::: Task input
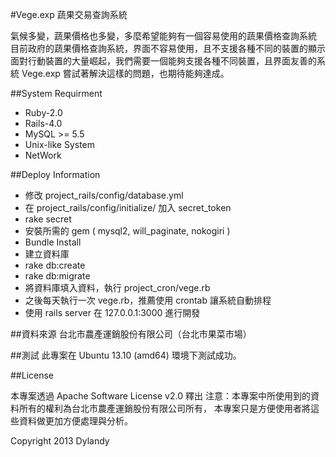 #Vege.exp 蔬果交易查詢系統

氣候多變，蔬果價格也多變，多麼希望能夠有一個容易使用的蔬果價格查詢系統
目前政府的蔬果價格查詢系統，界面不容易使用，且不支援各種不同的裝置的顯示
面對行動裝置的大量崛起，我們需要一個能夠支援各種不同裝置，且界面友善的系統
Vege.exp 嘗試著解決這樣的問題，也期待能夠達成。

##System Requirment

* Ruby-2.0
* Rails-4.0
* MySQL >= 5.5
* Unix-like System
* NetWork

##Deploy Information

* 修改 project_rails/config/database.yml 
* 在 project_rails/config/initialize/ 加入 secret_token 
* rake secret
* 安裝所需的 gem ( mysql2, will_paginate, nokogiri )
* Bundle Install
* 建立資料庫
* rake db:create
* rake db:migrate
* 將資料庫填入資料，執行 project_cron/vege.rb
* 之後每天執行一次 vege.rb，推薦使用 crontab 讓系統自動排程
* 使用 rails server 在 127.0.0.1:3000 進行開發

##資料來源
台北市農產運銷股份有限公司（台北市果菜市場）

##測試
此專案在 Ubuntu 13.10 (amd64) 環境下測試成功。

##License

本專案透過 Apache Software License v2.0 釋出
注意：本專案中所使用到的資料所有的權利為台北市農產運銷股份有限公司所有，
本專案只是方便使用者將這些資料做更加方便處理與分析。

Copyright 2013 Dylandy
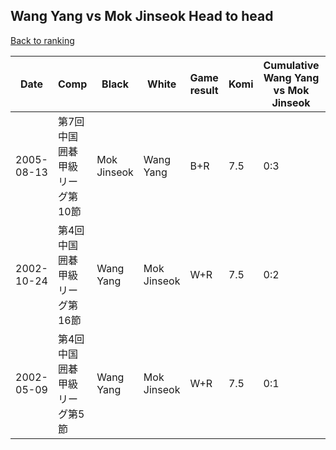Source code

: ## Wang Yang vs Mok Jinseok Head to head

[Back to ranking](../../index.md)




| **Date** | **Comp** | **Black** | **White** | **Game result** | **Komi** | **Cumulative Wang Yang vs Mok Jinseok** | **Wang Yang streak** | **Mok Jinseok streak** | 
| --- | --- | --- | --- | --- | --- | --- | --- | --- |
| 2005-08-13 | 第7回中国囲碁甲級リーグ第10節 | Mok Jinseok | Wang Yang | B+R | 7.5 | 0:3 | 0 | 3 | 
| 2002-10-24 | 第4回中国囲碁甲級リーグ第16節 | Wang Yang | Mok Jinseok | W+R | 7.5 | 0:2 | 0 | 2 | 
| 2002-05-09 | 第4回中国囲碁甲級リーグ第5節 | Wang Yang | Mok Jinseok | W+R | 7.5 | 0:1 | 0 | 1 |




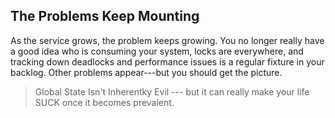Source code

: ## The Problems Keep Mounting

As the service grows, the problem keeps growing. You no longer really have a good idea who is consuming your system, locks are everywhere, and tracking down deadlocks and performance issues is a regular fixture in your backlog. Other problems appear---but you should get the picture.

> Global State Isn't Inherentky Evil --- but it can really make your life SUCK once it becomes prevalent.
::::::
> [Your objective]
Each line between the one holding "本專案透過 Apache Software License v2.0 釋出" and the one holding "Jinseok streak** |", inclusive, should be copied exactly as it appears above, and pictures should be omitted.

> [Response to the exercise]
本專案透過 Apache Software License v2.0 釋出
注意：本專案中所使用到的資料所有的權利為台北市農產運銷股份有限公司所有，
本專案只是方便使用者將這些資料做更加方便處理與分析。

Copyright 2013 Dylandy
Source code

: ## Wang Yang vs Mok Jinseok Head to head

[Back to ranking](../../index.md)




| **Date** | **Comp** | **Black** | **White** | **Game result** | **Komi** | **Cumulative Wang Yang vs Mok Jinseok** | **Wang Yang streak** | **Mok Jinseok streak** | 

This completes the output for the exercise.